§ Prompt: Using the records below, repeat exactly the lines from the one holding "DANAFLASH|IT Programmer|---|Samarinda|Kebutuhan Skill(s): ·" through the one holding "SatNetCom|NOC|---|Kalimantan Timur|Requirements: Experience", both ends included, and no others.

[Opening Data for analysis section]

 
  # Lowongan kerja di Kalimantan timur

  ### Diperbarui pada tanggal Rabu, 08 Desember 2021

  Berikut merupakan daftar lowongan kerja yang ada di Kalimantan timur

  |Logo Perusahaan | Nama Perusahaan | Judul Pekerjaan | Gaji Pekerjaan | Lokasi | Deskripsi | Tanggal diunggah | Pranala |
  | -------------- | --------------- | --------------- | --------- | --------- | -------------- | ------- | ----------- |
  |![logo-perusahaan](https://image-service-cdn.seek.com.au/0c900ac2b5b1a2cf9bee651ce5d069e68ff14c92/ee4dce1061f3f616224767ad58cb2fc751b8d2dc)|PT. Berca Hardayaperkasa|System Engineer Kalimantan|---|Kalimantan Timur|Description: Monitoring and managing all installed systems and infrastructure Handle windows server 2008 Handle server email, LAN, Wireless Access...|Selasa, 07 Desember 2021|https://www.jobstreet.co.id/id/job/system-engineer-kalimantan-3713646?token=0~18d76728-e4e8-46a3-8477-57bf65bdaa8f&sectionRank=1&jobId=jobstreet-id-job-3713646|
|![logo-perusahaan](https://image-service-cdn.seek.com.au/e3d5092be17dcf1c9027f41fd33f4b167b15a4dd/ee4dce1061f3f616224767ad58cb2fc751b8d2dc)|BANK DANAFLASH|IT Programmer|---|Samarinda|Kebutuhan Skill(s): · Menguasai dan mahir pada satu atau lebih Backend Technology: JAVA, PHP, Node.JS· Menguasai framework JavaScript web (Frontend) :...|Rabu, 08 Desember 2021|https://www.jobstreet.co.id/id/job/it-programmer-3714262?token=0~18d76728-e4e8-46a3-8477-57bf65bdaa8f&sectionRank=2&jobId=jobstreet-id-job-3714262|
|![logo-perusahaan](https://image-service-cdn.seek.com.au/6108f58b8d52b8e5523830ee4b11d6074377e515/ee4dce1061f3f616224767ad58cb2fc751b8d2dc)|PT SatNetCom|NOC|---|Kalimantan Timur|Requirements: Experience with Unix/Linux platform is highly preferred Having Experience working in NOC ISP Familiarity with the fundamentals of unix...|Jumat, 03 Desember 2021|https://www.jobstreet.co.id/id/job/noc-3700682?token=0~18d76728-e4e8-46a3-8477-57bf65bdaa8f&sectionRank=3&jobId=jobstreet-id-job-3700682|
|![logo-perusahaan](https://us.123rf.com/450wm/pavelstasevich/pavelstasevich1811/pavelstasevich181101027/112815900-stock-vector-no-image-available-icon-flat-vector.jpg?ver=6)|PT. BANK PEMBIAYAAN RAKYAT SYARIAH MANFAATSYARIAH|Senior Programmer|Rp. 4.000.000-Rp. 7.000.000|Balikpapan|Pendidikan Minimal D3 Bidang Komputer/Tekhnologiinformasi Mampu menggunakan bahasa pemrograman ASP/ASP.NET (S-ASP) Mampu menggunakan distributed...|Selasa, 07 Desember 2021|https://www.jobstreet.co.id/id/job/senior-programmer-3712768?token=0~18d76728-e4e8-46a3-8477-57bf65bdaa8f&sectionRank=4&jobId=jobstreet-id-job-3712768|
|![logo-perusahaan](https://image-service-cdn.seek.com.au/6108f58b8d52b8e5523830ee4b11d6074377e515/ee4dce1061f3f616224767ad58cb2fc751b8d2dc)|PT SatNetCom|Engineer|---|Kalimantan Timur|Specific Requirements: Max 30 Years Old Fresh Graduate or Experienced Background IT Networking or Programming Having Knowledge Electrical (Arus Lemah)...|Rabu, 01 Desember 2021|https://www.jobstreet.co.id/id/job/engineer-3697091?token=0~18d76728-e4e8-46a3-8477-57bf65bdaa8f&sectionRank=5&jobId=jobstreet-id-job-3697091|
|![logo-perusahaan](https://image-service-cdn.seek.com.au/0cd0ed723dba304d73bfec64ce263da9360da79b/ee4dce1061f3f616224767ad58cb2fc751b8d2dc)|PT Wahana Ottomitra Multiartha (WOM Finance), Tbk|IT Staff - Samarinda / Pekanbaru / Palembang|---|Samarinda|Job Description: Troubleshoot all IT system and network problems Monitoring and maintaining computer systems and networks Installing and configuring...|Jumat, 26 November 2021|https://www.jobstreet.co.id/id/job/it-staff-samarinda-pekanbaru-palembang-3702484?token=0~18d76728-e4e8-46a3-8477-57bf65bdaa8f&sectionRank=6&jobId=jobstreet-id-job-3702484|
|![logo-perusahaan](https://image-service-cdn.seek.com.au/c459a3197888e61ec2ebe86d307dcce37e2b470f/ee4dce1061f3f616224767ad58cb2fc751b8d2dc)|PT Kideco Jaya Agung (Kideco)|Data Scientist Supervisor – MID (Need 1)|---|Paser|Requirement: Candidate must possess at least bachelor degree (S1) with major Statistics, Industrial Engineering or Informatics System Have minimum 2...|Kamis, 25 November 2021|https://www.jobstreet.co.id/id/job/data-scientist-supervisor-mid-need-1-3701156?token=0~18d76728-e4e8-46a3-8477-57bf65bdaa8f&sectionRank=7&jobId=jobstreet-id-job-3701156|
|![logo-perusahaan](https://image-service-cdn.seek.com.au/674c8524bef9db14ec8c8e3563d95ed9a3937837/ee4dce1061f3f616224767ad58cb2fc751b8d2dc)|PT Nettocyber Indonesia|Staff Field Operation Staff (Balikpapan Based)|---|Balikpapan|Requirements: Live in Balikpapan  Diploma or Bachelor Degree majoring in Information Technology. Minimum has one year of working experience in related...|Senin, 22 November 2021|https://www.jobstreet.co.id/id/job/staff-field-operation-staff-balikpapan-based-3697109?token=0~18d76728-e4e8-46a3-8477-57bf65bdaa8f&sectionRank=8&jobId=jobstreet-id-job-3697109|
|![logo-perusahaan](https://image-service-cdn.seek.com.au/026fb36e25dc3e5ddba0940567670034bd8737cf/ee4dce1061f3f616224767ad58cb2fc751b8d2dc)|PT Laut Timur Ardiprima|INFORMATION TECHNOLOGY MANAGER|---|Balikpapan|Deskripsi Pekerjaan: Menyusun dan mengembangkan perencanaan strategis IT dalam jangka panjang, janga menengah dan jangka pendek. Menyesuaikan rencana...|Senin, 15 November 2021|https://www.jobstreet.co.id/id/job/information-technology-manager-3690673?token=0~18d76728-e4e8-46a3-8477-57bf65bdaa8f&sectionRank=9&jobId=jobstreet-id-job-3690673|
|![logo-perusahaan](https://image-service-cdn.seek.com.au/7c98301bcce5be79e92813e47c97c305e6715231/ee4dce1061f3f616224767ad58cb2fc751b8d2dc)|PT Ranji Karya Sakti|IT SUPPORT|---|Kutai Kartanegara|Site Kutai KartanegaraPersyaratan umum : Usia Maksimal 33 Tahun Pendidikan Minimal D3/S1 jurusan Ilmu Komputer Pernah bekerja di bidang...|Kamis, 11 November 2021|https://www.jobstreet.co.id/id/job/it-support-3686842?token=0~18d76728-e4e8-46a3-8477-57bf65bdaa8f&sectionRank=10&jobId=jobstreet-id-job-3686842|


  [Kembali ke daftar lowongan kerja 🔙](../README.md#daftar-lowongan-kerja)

[Closing Data for analysis section]

§ Exercise result:
|![logo-perusahaan](https://image-service-cdn.seek.com.au/e3d5092be17dcf1c9027f41fd33f4b167b15a4dd/ee4dce1061f3f616224767ad58cb2fc751b8d2dc)|BANK DANAFLASH|IT Programmer|---|Samarinda|Kebutuhan Skill(s): · Menguasai dan mahir pada satu atau lebih Backend Technology: JAVA, PHP, Node.JS· Menguasai framework JavaScript web (Frontend) :...|Rabu, 08 Desember 2021|https://www.jobstreet.co.id/id/job/it-programmer-3714262?token=0~18d76728-e4e8-46a3-8477-57bf65bdaa8f&sectionRank=2&jobId=jobstreet-id-job-3714262|
|![logo-perusahaan](https://image-service-cdn.seek.com.au/6108f58b8d52b8e5523830ee4b11d6074377e515/ee4dce1061f3f616224767ad58cb2fc751b8d2dc)|PT SatNetCom|NOC|---|Kalimantan Timur|Requirements: Experience with Unix/Linux platform is highly preferred Having Experience working in NOC ISP Familiarity with the fundamentals of unix...|Jumat, 03 Desember 2021|https://www.jobstreet.co.id/id/job/noc-3700682?token=0~18d76728-e4e8-46a3-8477-57bf65bdaa8f&sectionRank=3&jobId=jobstreet-id-job-3700682|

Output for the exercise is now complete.